There is growing interest in designing multidrug therapies that leverage tradeoffs to combat drug resistance. Tradeoffs are common in evolution and occur when, for example, resistance to one drug results in sensitivity to another. Major questions remain about the extent to which the mutants that provide resistance to a given drug all suffer similar tradeoffs. This question is difficult because the drug-resistant mutants observed in the clinic, and even those evolved in controlled laboratory settings, are often biased towards those that provide large fitness benefits. Thus, the mutations (and mechanisms) that provide drug resistance may be more diverse than current data suggests. Here, we perform evolution experiments utilizing lineage-tracking to capture a fuller spectrum of mutations that give yeast cells a fitness advantage in fluconazole, a common antifungal drug. We then quantify fitness tradeoffs for each of 774 evolved mutants across 12 environments, finding these mutants group into six classes with characteristically different tradeoffs.
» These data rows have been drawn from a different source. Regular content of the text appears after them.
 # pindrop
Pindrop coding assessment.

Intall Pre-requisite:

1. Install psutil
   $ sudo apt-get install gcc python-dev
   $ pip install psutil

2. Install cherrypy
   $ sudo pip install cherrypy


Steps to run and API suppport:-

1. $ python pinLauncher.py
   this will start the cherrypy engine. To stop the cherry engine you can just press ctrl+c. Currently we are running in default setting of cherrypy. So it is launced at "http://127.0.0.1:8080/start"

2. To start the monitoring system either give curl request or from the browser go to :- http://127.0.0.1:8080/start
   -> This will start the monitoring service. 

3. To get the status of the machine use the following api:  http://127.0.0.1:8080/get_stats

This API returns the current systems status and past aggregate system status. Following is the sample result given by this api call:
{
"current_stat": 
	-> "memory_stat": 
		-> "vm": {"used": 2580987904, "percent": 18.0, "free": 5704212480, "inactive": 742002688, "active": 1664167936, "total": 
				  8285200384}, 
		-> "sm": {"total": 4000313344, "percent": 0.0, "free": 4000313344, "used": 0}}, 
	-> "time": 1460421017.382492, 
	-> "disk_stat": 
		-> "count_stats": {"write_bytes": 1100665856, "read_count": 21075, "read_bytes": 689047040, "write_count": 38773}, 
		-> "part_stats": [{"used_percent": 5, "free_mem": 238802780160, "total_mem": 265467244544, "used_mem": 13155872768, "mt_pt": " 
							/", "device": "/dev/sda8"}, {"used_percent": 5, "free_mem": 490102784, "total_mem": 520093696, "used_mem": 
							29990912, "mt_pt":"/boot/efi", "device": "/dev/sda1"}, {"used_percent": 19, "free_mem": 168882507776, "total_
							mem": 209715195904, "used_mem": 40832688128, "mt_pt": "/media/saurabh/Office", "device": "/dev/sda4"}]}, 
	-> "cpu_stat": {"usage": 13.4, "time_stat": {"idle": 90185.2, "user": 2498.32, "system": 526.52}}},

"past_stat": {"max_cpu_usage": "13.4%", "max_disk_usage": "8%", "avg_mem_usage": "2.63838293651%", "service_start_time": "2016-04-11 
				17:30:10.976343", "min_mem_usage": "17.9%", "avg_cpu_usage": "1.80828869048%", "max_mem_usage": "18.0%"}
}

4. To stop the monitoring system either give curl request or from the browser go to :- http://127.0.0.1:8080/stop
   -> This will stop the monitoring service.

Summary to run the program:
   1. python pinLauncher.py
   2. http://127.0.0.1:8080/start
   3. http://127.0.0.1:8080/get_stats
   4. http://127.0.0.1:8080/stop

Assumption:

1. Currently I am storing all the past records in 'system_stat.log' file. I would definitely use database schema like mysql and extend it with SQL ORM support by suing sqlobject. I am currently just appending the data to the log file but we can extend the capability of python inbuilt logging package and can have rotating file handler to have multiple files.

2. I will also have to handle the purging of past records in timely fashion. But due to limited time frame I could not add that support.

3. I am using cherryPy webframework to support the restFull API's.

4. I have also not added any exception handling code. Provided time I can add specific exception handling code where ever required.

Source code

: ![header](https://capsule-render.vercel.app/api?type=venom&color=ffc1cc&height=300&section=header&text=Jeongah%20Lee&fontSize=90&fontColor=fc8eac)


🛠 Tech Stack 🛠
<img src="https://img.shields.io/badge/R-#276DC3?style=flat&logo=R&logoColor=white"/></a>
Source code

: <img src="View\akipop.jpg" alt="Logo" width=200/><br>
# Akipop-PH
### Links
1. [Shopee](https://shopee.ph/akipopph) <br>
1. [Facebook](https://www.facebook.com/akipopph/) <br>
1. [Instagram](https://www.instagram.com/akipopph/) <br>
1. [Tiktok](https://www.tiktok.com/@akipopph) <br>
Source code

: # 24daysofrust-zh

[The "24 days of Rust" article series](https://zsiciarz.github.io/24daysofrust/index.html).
Their unique tradeoffs may imply that each group of mutants affects fitness through different molecular mechanisms. Some of the groupings we find are surprising. For example, we find some mutants that resist single drugs do not resist their combination, and some mutants to the same gene have different tradeoffs than others. These findings, on one hand, demonstrate the difficulty in relying on consistent or intuitive tradeoffs when designing multidrug treatments that thwart resistance. On the other hand, by demonstrating that hundreds of adaptive mutations can be reduced to a relatively smaller number of groups, our findings suggest that resistance evolves through a relatively small number of mechanisms, which may facilitate multidrug strategies to thwart resistance as well as more general evolutionary predictions. By grouping mutants that likely affect fitness through similar underlying mechanisms, our findings also inform efforts to map the phenotypic impacts of mutation.